(Records drawn from a dataset)
_ _ _ _ _ _ _

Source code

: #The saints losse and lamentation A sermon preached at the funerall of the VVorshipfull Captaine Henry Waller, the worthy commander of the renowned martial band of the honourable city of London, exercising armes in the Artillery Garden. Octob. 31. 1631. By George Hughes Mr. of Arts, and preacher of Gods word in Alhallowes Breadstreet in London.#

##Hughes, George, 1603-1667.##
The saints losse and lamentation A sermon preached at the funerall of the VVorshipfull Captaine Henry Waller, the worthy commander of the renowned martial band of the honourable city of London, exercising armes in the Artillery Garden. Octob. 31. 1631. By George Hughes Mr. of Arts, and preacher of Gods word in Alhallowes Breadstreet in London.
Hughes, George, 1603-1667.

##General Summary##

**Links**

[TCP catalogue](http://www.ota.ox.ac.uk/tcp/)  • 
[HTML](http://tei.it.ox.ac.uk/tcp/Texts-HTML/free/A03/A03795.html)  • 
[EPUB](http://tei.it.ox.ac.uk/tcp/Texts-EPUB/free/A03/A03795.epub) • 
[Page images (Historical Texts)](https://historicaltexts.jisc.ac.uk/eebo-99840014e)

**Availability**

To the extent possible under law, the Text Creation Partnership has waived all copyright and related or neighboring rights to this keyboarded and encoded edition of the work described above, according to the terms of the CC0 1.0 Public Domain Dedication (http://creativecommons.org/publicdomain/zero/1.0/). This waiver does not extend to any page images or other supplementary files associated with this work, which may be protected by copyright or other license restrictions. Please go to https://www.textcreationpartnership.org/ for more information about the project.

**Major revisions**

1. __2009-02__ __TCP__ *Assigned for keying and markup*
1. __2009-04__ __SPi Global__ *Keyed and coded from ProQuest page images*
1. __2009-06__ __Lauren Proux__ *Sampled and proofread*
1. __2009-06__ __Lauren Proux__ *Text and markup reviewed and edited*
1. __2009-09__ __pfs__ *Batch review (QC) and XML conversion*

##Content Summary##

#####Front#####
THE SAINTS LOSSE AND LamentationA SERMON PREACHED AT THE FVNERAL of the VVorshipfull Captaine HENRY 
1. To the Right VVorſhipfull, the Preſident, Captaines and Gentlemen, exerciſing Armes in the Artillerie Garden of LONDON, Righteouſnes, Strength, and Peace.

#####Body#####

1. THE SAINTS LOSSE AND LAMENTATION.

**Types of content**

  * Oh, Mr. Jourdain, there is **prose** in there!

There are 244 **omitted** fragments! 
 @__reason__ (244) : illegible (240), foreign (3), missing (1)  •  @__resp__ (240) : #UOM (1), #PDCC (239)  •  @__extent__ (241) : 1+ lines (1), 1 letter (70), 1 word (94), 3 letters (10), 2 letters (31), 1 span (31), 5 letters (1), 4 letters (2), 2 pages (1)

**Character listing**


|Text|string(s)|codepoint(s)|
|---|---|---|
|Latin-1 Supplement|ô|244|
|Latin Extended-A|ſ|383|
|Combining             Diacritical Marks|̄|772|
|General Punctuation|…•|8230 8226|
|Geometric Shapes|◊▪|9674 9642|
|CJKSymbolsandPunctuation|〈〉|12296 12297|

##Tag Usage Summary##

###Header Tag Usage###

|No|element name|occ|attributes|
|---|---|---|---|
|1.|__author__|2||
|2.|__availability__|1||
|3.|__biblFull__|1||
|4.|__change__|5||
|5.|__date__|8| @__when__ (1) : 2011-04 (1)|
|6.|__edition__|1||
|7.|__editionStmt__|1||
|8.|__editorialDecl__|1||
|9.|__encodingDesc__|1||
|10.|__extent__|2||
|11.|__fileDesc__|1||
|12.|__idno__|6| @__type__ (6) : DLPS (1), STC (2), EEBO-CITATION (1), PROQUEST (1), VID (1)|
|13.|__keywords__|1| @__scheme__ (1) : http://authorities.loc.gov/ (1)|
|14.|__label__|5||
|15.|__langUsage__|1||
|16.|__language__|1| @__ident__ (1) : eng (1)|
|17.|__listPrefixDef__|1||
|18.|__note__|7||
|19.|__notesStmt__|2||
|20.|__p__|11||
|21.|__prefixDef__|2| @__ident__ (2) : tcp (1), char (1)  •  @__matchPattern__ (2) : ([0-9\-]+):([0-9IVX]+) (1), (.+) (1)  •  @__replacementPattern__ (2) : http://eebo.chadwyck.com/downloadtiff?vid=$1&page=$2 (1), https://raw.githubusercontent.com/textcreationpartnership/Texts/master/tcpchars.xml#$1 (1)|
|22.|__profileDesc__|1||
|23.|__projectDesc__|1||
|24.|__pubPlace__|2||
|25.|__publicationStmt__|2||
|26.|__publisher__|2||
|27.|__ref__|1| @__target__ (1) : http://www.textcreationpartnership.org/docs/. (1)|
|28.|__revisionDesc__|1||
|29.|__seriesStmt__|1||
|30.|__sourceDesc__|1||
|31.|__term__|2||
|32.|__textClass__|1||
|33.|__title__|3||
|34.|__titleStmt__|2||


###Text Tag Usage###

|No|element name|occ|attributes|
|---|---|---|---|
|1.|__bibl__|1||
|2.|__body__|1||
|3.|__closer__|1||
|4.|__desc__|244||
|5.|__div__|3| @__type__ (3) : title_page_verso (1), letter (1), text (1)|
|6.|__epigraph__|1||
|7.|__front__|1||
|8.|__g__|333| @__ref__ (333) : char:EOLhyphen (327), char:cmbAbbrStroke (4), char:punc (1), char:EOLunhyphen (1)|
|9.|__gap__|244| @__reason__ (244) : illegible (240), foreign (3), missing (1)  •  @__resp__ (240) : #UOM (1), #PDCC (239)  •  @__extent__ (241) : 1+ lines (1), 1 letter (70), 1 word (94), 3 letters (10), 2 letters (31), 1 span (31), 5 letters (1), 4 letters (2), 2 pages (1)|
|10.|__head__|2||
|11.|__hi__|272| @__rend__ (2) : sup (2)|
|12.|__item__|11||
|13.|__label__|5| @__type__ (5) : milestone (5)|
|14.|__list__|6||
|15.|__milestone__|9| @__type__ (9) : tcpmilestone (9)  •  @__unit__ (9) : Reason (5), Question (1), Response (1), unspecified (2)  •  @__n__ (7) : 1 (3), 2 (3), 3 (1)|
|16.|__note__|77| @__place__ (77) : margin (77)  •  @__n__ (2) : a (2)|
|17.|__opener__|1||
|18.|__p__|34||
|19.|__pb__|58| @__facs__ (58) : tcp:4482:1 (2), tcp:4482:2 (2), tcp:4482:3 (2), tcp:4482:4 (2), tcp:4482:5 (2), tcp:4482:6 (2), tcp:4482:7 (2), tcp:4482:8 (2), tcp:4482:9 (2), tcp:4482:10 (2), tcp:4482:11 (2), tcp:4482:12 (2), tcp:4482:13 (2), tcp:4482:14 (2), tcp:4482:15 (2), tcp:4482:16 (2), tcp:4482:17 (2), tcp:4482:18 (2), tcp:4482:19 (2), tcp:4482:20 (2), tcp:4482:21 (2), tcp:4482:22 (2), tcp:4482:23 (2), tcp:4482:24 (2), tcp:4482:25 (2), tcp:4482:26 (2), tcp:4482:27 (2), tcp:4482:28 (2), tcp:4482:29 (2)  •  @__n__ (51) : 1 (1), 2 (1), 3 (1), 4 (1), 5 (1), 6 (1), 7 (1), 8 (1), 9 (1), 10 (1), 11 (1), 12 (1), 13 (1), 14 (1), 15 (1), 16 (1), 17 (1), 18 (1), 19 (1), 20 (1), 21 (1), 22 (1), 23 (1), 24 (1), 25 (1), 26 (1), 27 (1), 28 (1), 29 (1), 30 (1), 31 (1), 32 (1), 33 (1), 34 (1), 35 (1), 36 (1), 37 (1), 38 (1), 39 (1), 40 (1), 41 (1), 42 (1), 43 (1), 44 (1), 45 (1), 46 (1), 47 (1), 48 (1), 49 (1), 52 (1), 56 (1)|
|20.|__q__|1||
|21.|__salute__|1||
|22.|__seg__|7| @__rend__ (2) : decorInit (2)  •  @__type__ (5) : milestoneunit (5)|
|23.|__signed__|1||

_ _ _ _ _ _ _

PROBLEM DETAILS:
Using only the data above, copy out the lines that include the word "Texts".

REPLY:
[HTML](http://tei.it.ox.ac.uk/tcp/Texts-HTML/free/A03/A03795.html)  • 
[EPUB](http://tei.it.ox.ac.uk/tcp/Texts-EPUB/free/A03/A03795.epub) • 
[Page images (Historical Texts)](https://historicaltexts.jisc.ac.uk/eebo-99840014e)
|21.|__prefixDef__|2| @__ident__ (2) : tcp (1), char (1)  •  @__matchPattern__ (2) : ([0-9\-]+):([0-9IVX]+) (1), (.+) (1)  •  @__replacementPattern__ (2) : http://eebo.chadwyck.com/downloadtiff?vid=$1&page=$2 (1), https://raw.githubusercontent.com/textcreationpartnership/Texts/master/tcpchars.xml#$1 (1)|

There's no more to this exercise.